Records from a data source:
----------
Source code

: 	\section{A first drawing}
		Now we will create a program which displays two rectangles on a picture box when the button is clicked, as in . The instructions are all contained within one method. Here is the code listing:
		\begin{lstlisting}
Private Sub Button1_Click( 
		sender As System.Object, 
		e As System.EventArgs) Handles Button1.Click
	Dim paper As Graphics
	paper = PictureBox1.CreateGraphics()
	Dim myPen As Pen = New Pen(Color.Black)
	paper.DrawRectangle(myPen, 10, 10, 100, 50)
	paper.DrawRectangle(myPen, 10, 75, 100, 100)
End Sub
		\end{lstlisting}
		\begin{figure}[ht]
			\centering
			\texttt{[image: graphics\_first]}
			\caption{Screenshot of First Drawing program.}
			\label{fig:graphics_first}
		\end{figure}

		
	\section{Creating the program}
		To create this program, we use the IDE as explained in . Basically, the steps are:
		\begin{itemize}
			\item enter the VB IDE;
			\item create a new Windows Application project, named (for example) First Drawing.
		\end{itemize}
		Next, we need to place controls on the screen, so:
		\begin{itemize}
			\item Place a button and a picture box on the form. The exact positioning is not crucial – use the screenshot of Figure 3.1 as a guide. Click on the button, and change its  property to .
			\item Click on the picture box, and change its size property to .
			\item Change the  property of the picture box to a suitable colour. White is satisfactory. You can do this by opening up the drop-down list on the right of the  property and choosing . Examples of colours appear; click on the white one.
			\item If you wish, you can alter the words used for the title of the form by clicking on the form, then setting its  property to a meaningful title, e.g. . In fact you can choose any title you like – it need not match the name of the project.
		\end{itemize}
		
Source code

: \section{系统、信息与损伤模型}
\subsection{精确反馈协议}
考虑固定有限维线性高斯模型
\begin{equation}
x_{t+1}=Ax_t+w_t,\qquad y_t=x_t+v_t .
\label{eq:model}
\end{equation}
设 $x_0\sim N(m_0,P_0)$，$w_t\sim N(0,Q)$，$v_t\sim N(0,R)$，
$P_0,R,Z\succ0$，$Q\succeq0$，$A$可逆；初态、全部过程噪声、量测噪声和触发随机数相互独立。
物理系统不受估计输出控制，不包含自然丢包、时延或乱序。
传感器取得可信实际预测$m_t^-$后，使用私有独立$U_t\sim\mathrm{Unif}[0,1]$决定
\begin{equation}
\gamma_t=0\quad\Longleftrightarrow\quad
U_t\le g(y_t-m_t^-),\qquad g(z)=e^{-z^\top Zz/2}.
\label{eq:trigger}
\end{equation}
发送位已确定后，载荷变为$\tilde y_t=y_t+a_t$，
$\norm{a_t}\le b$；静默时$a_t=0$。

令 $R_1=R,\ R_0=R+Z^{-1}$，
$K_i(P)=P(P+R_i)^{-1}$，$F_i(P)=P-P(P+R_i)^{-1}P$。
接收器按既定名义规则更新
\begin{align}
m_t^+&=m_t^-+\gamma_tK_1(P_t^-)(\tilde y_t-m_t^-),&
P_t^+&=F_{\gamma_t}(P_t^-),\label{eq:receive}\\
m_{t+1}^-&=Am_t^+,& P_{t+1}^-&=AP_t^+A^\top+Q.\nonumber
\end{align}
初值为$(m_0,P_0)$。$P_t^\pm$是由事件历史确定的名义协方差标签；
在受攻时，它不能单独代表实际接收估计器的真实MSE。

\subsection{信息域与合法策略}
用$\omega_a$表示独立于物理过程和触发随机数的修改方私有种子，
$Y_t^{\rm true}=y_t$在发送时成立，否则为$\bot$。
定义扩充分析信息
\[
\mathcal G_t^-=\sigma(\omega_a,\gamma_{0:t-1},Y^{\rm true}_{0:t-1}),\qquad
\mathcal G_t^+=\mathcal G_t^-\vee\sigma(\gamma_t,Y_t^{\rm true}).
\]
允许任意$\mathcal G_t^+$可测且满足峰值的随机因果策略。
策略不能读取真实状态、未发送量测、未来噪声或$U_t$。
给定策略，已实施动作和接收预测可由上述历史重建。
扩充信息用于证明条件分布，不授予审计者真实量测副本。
----------
• **Task goal**:
Restate each line of the records above without any deviation.

• **Task response**:
Source code

: 	\section{A first drawing}
		Now we will create a program which displays two rectangles on a picture box when the button is clicked, as in . The instructions are all contained within one method. Here is the code listing:
		\begin{lstlisting}
Private Sub Button1_Click( 
		sender As System.Object, 
		e As System.EventArgs) Handles Button1.Click
	Dim paper As Graphics
	paper = PictureBox1.CreateGraphics()
	Dim myPen As Pen = New Pen(Color.Black)
	paper.DrawRectangle(myPen, 10, 10, 100, 50)
	paper.DrawRectangle(myPen, 10, 75, 100, 100)
End Sub
		\end{lstlisting}
		\begin{figure}[ht]
			\centering
			\texttt{[image: graphics\_first]}
			\caption{Screenshot of First Drawing program.}
			\label{fig:graphics_first}
		\end{figure}

		
	\section{Creating the program}
		To create this program, we use the IDE as explained in . Basically, the steps are:
		\begin{itemize}
			\item enter the VB IDE;
			\item create a new Windows Application project, named (for example) First Drawing.
		\end{itemize}
		Next, we need to place controls on the screen, so:
		\begin{itemize}
			\item Place a button and a picture box on the form. The exact positioning is not crucial – use the screenshot of Figure 3.1 as a guide. Click on the button, and change its  property to .
			\item Click on the picture box, and change its size property to .
			\item Change the  property of the picture box to a suitable colour. White is satisfactory. You can do this by opening up the drop-down list on the right of the  property and choosing . Examples of colours appear; click on the white one.
			\item If you wish, you can alter the words used for the title of the form by clicking on the form, then setting its  property to a meaningful title, e.g. . In fact you can choose any title you like – it need not match the name of the project.
		\end{itemize}
		
Source code

: \section{系统、信息与损伤模型}
\subsection{精确反馈协议}
考虑固定有限维线性高斯模型
\begin{equation}
x_{t+1}=Ax_t+w_t,\qquad y_t=x_t+v_t .
\label{eq:model}
\end{equation}
设 $x_0\sim N(m_0,P_0)$，$w_t\sim N(0,Q)$，$v_t\sim N(0,R)$，
$P_0,R,Z\succ0$，$Q\succeq0$，$A$可逆；初态、全部过程噪声、量测噪声和触发随机数相互独立。
物理系统不受估计输出控制，不包含自然丢包、时延或乱序。
传感器取得可信实际预测$m_t^-$后，使用私有独立$U_t\sim\mathrm{Unif}[0,1]$决定
\begin{equation}
\gamma_t=0\quad\Longleftrightarrow\quad
U_t\le g(y_t-m_t^-),\qquad g(z)=e^{-z^\top Zz/2}.
\label{eq:trigger}
\end{equation}
发送位已确定后，载荷变为$\tilde y_t=y_t+a_t$，
$\norm{a_t}\le b$；静默时$a_t=0$。

令 $R_1=R,\ R_0=R+Z^{-1}$，
$K_i(P)=P(P+R_i)^{-1}$，$F_i(P)=P-P(P+R_i)^{-1}P$。
接收器按既定名义规则更新
\begin{align}
m_t^+&=m_t^-+\gamma_tK_1(P_t^-)(\tilde y_t-m_t^-),&
P_t^+&=F_{\gamma_t}(P_t^-),\label{eq:receive}\\
m_{t+1}^-&=Am_t^+,& P_{t+1}^-&=AP_t^+A^\top+Q.\nonumber
\end{align}
初值为$(m_0,P_0)$。$P_t^\pm$是由事件历史确定的名义协方差标签；
在受攻时，它不能单独代表实际接收估计器的真实MSE。

\subsection{信息域与合法策略}
用$\omega_a$表示独立于物理过程和触发随机数的修改方私有种子，
$Y_t^{\rm true}=y_t$在发送时成立，否则为$\bot$。
定义扩充分析信息
\[
\mathcal G_t^-=\sigma(\omega_a,\gamma_{0:t-1},Y^{\rm true}_{0:t-1}),\qquad
\mathcal G_t^+=\mathcal G_t^-\vee\sigma(\gamma_t,Y_t^{\rm true}).
\]
允许任意$\mathcal G_t^+$可测且满足峰值的随机因果策略。
策略不能读取真实状态、未发送量测、未来噪声或$U_t$。
给定策略，已实施动作和接收预测可由上述历史重建。
扩充信息用于证明条件分布，不授予审计者真实量测副本。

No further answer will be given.